━━ Supplied material

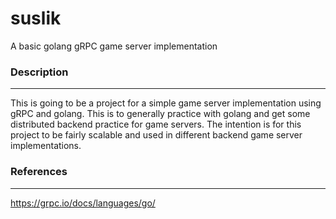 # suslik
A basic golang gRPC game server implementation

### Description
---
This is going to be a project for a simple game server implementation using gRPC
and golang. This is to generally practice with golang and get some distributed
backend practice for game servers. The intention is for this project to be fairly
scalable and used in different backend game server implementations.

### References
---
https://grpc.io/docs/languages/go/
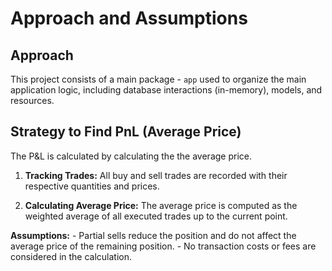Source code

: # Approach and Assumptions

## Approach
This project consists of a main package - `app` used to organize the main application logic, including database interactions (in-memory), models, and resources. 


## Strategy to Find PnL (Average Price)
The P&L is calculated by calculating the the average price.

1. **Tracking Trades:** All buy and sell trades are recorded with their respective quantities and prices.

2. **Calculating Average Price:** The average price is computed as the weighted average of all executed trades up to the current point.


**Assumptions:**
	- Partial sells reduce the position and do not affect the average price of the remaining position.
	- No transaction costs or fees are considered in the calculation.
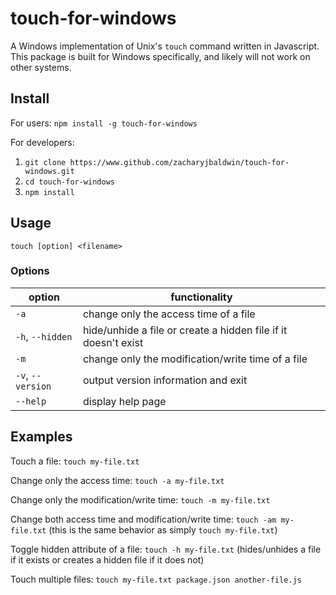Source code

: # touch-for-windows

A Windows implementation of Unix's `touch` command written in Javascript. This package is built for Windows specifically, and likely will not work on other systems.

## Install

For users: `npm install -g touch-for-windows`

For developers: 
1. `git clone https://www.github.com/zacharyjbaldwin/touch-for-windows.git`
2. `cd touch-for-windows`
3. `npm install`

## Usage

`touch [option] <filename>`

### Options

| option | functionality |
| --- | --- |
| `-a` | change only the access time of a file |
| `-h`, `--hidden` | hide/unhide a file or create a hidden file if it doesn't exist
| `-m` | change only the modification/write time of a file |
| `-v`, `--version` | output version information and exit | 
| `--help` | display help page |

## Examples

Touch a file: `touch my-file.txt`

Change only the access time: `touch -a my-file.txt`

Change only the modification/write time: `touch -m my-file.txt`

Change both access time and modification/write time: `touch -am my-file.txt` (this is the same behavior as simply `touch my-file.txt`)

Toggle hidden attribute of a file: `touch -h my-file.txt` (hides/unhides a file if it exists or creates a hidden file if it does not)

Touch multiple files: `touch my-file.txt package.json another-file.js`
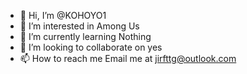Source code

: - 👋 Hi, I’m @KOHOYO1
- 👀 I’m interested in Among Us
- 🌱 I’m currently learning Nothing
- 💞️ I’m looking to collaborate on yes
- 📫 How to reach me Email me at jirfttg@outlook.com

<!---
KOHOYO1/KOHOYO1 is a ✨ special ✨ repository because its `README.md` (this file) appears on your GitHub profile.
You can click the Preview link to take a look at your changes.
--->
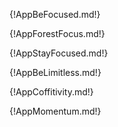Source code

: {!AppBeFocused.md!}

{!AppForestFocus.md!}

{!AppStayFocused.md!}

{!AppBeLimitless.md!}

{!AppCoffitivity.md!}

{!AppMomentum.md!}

━━━━

Quote every record above exactly, leaving out any pictures.

## Output for this exercise
 # suslik
A basic golang gRPC game server implementation

### Description
---
This is going to be a project for a simple game server implementation using gRPC
and golang. This is to generally practice with golang and get some distributed
backend practice for game servers. The intention is for this project to be fairly
scalable and used in different backend game server implementations.

### References
---
https://grpc.io/docs/languages/go/
Source code

: # Approach and Assumptions

## Approach
This project consists of a main package - `app` used to organize the main application logic, including database interactions (in-memory), models, and resources. 


## Strategy to Find PnL (Average Price)
The P&L is calculated by calculating the the average price.

1. **Tracking Trades:** All buy and sell trades are recorded with their respective quantities and prices.

2. **Calculating Average Price:** The average price is computed as the weighted average of all executed trades up to the current point.


**Assumptions:**
	- Partial sells reduce the position and do not affect the average price of the remaining position.
	- No transaction costs or fees are considered in the calculation.
Source code

: # touch-for-windows

A Windows implementation of Unix's `touch` command written in Javascript. This package is built for Windows specifically, and likely will not work on other systems.

## Install

For users: `npm install -g touch-for-windows`

For developers: 
1. `git clone https://www.github.com/zacharyjbaldwin/touch-for-windows.git`
2. `cd touch-for-windows`
3. `npm install`

## Usage

`touch [option] <filename>`

### Options

| option | functionality |
| --- | --- |
| `-a` | change only the access time of a file |
| `-h`, `--hidden` | hide/unhide a file or create a hidden file if it doesn't exist
| `-m` | change only the modification/write time of a file |
| `-v`, `--version` | output version information and exit | 
| `--help` | display help page |

## Examples

Touch a file: `touch my-file.txt`

Change only the access time: `touch -a my-file.txt`

Change only the modification/write time: `touch -m my-file.txt`

Change both access time and modification/write time: `touch -am my-file.txt` (this is the same behavior as simply `touch my-file.txt`)

Toggle hidden attribute of a file: `touch -h my-file.txt` (hides/unhides a file if it exists or creates a hidden file if it does not)

Touch multiple files: `touch my-file.txt package.json another-file.js`
Source code

: - 👋 Hi, I’m @KOHOYO1
- 👀 I’m interested in Among Us
- 🌱 I’m currently learning Nothing
- 💞️ I’m looking to collaborate on yes
- 📫 How to reach me Email me at jirfttg@outlook.com

<!---
KOHOYO1/KOHOYO1 is a ✨ special ✨ repository because its `README.md` (this file) appears on your GitHub profile.
You can click the Preview link to take a look at your changes.
--->
Source code

: {!AppBeFocused.md!}

{!AppForestFocus.md!}

{!AppStayFocused.md!}

{!AppBeLimitless.md!}

{!AppCoffitivity.md!}

{!AppMomentum.md!}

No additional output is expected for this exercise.